Incompleteness on the stores#

We do not yet cover the following backends for various reasons:

  • Milvus: currently DocArray does not integrate with Milvus. We’re open for contributions to DocArray’s repository to support it.

  • Pinecone: Pinecone support is coming soon. We’ll add it to these benchmarks once available.

  • Faiss, Annoy, Scann: We do not benchmark algorithms or ANN libraries. We only benchmark backends that can be used as Document stores. Actually we do not benchmark HNSW itself, but it is used by some backends internally.

Conclusion#

We hope our benchmark result can help users select the store that suits their use cases. Depending on the dataset size and the needed quality, some stores may be preferable than others.

If you’re experimenting on a dataset with fewer than 10,000 Documents, you can use the in-memory DocumentArray as-is to enjoy the best quality for nearest neighbor search with reasonable latency (say, less than 20 ms/query).

If your dataset does not fit in memory, and you do not care much about the speed of nearest neighbor search, you can use sqlite as storage.

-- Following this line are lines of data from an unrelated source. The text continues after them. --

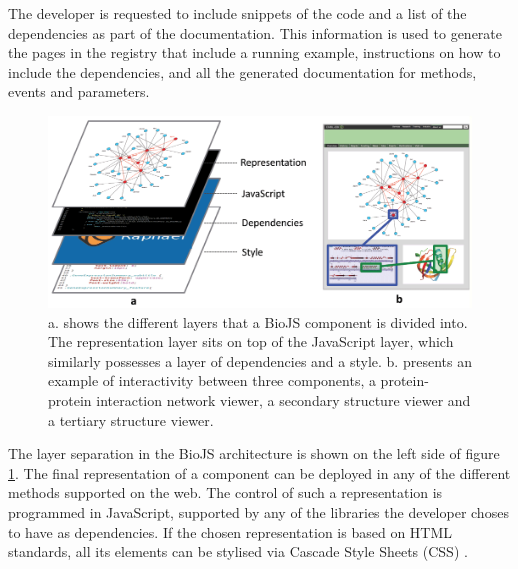 The developer is requested to include snippets of the code and a list of the dependencies as part of the documentation. This information is used to generate the pages in the registry that include a running example, instructions on how to include the dependencies, and all the generated documentation for methods, events and parameters.

\begin{figure}  
\centering
\includegraphics[width=\textwidth]{figures/biojs_layers.png}
\caption[BioJS layers.]{a. shows the different layers that a BioJS component is divided into. The representation layer sits on top of the JavaScript layer, which similarly possesses a layer of dependencies and a style. b. presents an example of interactivity between three components, a protein-protein interaction network viewer, a secondary structure viewer and a tertiary structure viewer. 
\label{fig:biojs_layers}}
\end{figure}
 
The layer separation in the BioJS architecture is shown on the left side of figure \ref{fig:biojs_layers}. The final representation of a component can be deployed in any of the different methods supported on the web. The control of such a representation is programmed in JavaScript, supported by any of the libraries the developer choses to have as dependencies. If the chosen representation is based on HTML standards, all its elements can be stylised via Cascade Style Sheets (CSS) \cite{COR2014}.

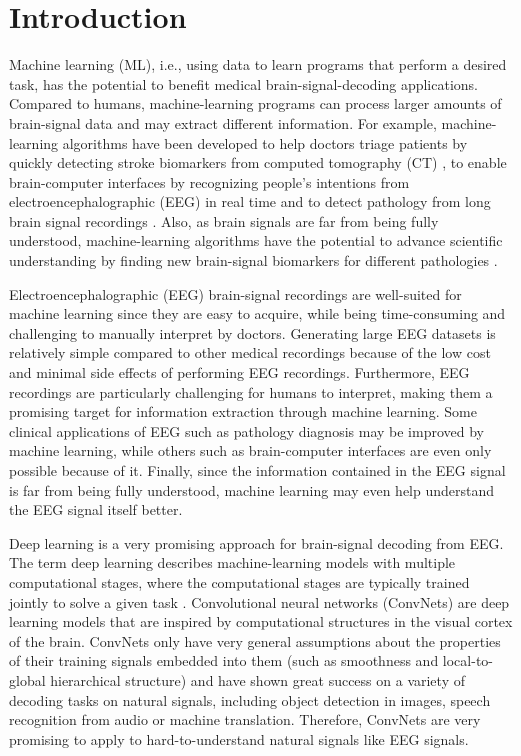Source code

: \chapter{Introduction}\label{introduction}


Machine learning (ML), i.e., using data to learn programs that perform a
desired task, has the potential to benefit medical brain-signal-decoding
applications. Compared to humans, machine-learning programs can process
larger amounts of brain-signal data and may extract different
information. For example, machine-learning algorithms have been
developed to help doctors triage patients by quickly detecting stroke
biomarkers from computed tomography (CT)
\citep{chavva2022deep}, to enable brain-computer interfaces
by recognizing people's intentions from electroencephalographic (EEG) in
real time \citep{abiri2019comprehensive} and to detect
pathology from long brain signal recordings
\citep{gemein2020machine,schirrmeisterdeeppathology}. Also,
as brain signals are far from being fully understood, machine-learning
algorithms have the potential to advance scientific understanding by
finding new brain-signal biomarkers for different pathologies
\citep{raghu2020survey}.



    Electroencephalographic (EEG) brain-signal recordings are well-suited
for machine learning since they are easy to acquire, while being
time-consuming and challenging to manually interpret by doctors.
Generating large EEG datasets is relatively simple compared to other
medical recordings because of the low cost and minimal side effects of
performing EEG recordings. Furthermore, EEG recordings are particularly
challenging for humans to interpret, making them a promising target for
information extraction through machine learning. Some clinical
applications of EEG such as pathology diagnosis may be improved by
machine learning, while others such as brain-computer interfaces are
even only possible because of it. Finally, since the information
contained in the EEG signal is far from being fully understood, machine
learning may even help understand the EEG signal itself better.

Deep learning is a very promising approach for brain-signal decoding
from EEG. The term deep learning describes machine-learning models with
multiple computational stages, where the computational stages are
typically trained jointly to solve a given task
\citep{lecun_deep_2015,schmidhuber_deep_2015}.
Convolutional neural networks (ConvNets) are deep learning models that
are inspired by computational structures in the visual cortex of the
brain. ConvNets only have very
general assumptions about the properties of their training signals
embedded into them (such as smoothness and local-to-global hierarchical
structure) and have shown great success on a variety of  decoding tasks 
on natural signals, including object detection in images, speech recognition from audio or machine translation.
Therefore, ConvNets are very promising to apply to hard-to-understand
natural signals like EEG signals.

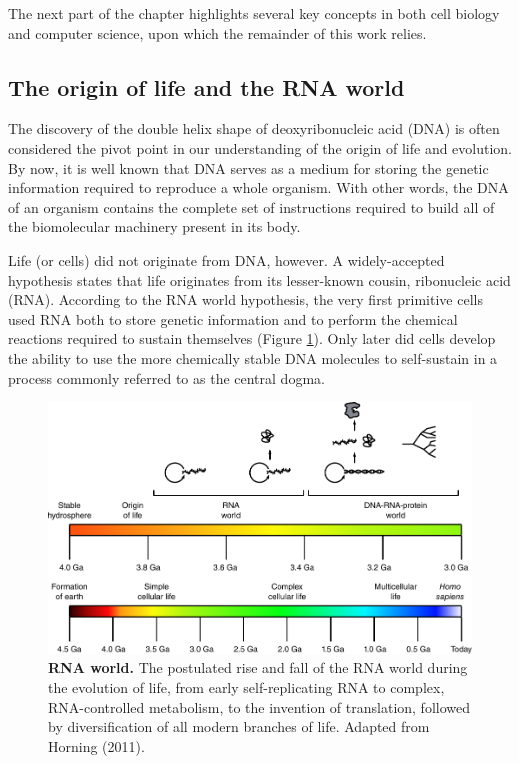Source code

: The next part of the chapter highlights several key concepts in both cell biology and computer science, upon which the remainder of this work relies.

\subsection{The origin of life and the RNA world}
The discovery of the double helix shape of deoxyribonucleic acid (DNA)\cite{watson_molecularstructurenucleic_1953} is often considered the pivot point in our understanding of the origin of life and evolution. By now, it is well known that DNA serves as a medium for storing the genetic information required to reproduce a whole organism. With other words, the DNA of an organism contains the complete set of instructions required to build all of the biomolecular machinery present in its body. 

Life (or cells) did not originate from DNA, however. A widely-accepted hypothesis states that life originates from its lesser-known cousin, ribonucleic acid (RNA). According to the RNA world hypothesis\cite{alberts_rnaworldorigins_2002}, the very first primitive cells used RNA both to store genetic information and to perform the chemical reactions required to sustain themselves (Figure \ref{fig:rnaworld}). Only later did cells develop the ability to use the more chemically stable DNA molecules to self-sustain in a process commonly referred to as the central dogma.

\begin{figure}[htb!]
	\centering
	\includegraphics[width=.8\linewidth]{fig/rnaworld}
	\caption{
		\textbf{RNA world.} The postulated rise and fall of the RNA world during the evolution of life, from early self-replicating RNA to complex, RNA-controlled metabolism, to the invention of translation, followed by diversification of all modern branches of life. Adapted from Horning (2011)\cite{horning_rnaworld_2011}.
	}
	\label{fig:rnaworld}
\end{figure}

When it comes to finding by vectors, the following figure shows the variation of latency w.r.t. different backend according to the dataset size. The red dashed line represents a time threshold of 0.3s, i.e. 300 ms:

../../../_images/benchmark.svg

Tip

SQLite store is omitted from the left plot and the in-memory store is omitted from the right plot; because SQLite is too slow and the in-memory is too fast to fit into the figure.

AnnLite is a good choice when indexing/appending/inserting speed matters more than the speed of finding. Moreover, AnnLite is a local monolithic package that does not follow a client-server design, so it avoids all network overhead.

Weaviate and Qdrant offer the fastest approximate nearest neighbor search, while ElasticSearch offers a good trade-off between speed and quality. ElasticSearch performs the best in terms of quality of ANN, as we observed with highest Recall@K.